Un joven está a punto de desmayarse ante la dicha de la unidad. Le parece algo eufórico, una reunión de mentes homogéneas, el centrar vidas distintas en torno a una verdad perfecta. Es una idea de la que puede enamorarse, una perfección embriagadora, una abstracción que le parece que vale el mundo entero.
Los ancianos no se permiten tales ilusiones. Saben que la unidad no es simple ni fácil. Compensa estas aparentes deficiencias con su belleza sobrante.
Mirad cuán bueno y cuán agradable es
Salmo 133:1-3 (LBLA)
que los hermanos habiten juntos en armonía.
Es como el óleo precioso sobre la cabeza,
el cual desciende sobre la barba,
la barba de Aarón,
que desciende hasta el borde de sus vestiduras.
Es como el rocío de Hermón,
que desciende sobre los montes de Sión;
porque allí mandó el Señor la bendición, la vida para siempre.
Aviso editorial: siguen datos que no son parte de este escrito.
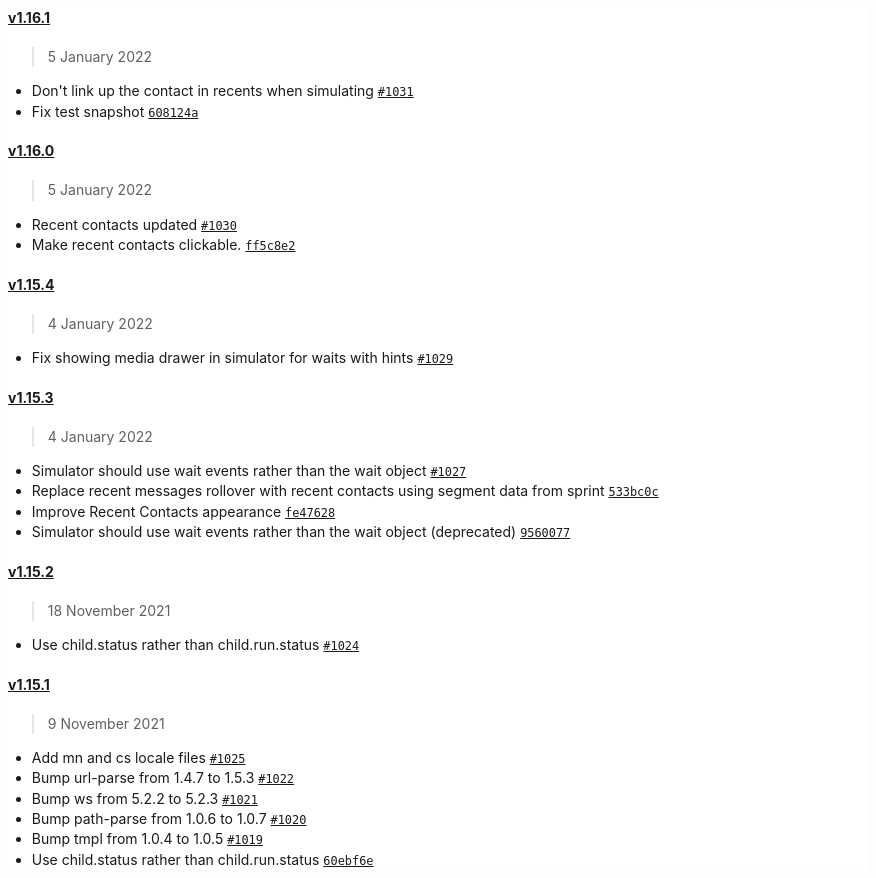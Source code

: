 #### [v1.16.1](https://github.com/nyaruka/floweditor/compare/v1.16.0...v1.16.1)

> 5 January 2022

- Don't link up the contact in recents when simulating [`#1031`](https://github.com/nyaruka/floweditor/pull/1031)
- Fix test snapshot [`608124a`](https://github.com/nyaruka/floweditor/commit/608124a29e26557bc4b323b582728fb84baaa0df)

#### [v1.16.0](https://github.com/nyaruka/floweditor/compare/v1.15.4...v1.16.0)

> 5 January 2022

- Recent contacts updated [`#1030`](https://github.com/nyaruka/floweditor/pull/1030)
- Make recent contacts clickable. [`ff5c8e2`](https://github.com/nyaruka/floweditor/commit/ff5c8e2ac52ccdc010b12b1134142d0614df0344)

#### [v1.15.4](https://github.com/nyaruka/floweditor/compare/v1.15.3...v1.15.4)

> 4 January 2022

- Fix showing media drawer in simulator for waits with hints [`#1029`](https://github.com/nyaruka/floweditor/pull/1029)

#### [v1.15.3](https://github.com/nyaruka/floweditor/compare/v1.15.2...v1.15.3)

> 4 January 2022

- Simulator should use wait events rather than the wait object [`#1027`](https://github.com/nyaruka/floweditor/pull/1027)
- Replace recent messages rollover with recent contacts using segment data from sprint [`533bc0c`](https://github.com/nyaruka/floweditor/commit/533bc0ca066aded845b958a6b7e8c0f73220152e)
- Improve Recent Contacts appearance [`fe47628`](https://github.com/nyaruka/floweditor/commit/fe4762865223837fd13c5067386395f3a72332b5)
- Simulator should use wait events rather than the wait object (deprecated) [`9560077`](https://github.com/nyaruka/floweditor/commit/956007741463d29c7f1c90046bd20fddcc76b480)

#### [v1.15.2](https://github.com/nyaruka/floweditor/compare/v1.15.1...v1.15.2)

> 18 November 2021

- Use child.status rather than child.run.status [`#1024`](https://github.com/nyaruka/floweditor/pull/1024)

#### [v1.15.1](https://github.com/nyaruka/floweditor/compare/v1.15.0...v1.15.1)

> 9 November 2021

- Add mn and cs locale files [`#1025`](https://github.com/nyaruka/floweditor/pull/1025)
- Bump url-parse from 1.4.7 to 1.5.3 [`#1022`](https://github.com/nyaruka/floweditor/pull/1022)
- Bump ws from 5.2.2 to 5.2.3 [`#1021`](https://github.com/nyaruka/floweditor/pull/1021)
- Bump path-parse from 1.0.6 to 1.0.7 [`#1020`](https://github.com/nyaruka/floweditor/pull/1020)
- Bump tmpl from 1.0.4 to 1.0.5 [`#1019`](https://github.com/nyaruka/floweditor/pull/1019)
- Use child.status rather than child.run.status [`60ebf6e`](https://github.com/nyaruka/floweditor/commit/60ebf6e708fddd230c7371a91e9629935477dad3)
La unidad, digna de uno de los mejores poemas de la Antigüedad, se gana con esfuerzo y tiene varios niveles. No insiste en que todo el mundo esté de acuerdo en todas las cosas, sino en que los corazones se unan en un pacto consciente y deliberado. Su frescura no radica en la ausencia de desacuerdos, sino en su estatus penúltimo. Los hermanos se miran a los ojos, eligen no negar la espinosa individualidad del otro, y luego se comprometen a estar con el hermano a pesar de su obstinada negativa a ver las cosas como uno las ve.
Este es el rocío de Hermón, la unción de Aarón, la brisa de Sión.
Así es la compleja y admirable unidad de los hermanos que habitan juntos a pesar de tantas cosas.
Sorprendentemente, para este escritor de Salmos, una unidad así no es un mero momento humano, por muy satisfactorio que sea. Es más bien la matriz fértil en la que YHVH deposita su bendición, incluso la vida eterna.